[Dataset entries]
-*-

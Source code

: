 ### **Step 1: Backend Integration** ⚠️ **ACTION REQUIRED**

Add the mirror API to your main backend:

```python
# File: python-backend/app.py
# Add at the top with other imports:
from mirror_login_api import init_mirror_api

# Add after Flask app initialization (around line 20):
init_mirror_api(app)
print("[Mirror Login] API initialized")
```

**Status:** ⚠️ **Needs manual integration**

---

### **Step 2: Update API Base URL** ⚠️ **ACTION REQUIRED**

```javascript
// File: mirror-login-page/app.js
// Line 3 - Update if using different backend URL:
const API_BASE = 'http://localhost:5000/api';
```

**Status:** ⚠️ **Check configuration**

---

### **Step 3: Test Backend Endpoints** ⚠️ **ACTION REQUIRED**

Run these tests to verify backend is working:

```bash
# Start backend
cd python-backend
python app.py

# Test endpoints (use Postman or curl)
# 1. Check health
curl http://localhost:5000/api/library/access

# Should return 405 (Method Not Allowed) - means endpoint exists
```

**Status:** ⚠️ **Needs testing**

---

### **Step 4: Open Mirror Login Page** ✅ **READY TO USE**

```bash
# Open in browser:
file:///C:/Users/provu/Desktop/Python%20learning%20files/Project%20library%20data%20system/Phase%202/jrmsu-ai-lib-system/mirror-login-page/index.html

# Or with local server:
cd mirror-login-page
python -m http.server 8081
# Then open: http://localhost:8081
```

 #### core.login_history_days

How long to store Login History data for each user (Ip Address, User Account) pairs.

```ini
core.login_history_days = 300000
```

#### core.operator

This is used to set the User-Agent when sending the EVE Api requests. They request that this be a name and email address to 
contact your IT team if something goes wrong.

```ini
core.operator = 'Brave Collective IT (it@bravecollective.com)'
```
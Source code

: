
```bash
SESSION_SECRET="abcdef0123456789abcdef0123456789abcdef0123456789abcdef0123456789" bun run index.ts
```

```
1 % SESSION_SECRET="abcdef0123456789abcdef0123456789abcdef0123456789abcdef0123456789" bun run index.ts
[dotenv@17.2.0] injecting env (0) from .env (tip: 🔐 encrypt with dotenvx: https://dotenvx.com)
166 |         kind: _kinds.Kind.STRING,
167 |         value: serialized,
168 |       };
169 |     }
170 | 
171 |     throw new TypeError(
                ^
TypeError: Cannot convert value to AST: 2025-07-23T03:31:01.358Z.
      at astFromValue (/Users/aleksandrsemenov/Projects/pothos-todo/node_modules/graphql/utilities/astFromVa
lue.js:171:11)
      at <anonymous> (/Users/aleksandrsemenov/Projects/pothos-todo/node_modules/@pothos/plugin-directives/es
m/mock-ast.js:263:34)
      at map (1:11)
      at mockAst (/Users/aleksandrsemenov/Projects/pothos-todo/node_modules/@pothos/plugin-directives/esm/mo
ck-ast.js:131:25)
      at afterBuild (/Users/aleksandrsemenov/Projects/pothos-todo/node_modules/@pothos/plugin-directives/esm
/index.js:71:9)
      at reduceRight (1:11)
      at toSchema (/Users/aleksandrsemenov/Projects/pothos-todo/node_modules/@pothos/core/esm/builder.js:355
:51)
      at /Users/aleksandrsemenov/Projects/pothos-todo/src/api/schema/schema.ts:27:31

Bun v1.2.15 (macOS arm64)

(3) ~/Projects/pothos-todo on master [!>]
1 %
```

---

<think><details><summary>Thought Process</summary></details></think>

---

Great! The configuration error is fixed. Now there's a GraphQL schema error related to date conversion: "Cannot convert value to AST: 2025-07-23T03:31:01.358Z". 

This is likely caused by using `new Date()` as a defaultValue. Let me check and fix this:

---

-*-

What needs to be done.
Scan the entries above, and wherever a line holds the string "This", copy it.

Task output.
This is used to set the User-Agent when sending the EVE Api requests. They request that this be a name and email address to 
This is likely caused by using `new Date()` as a defaultValue. Let me check and fix this:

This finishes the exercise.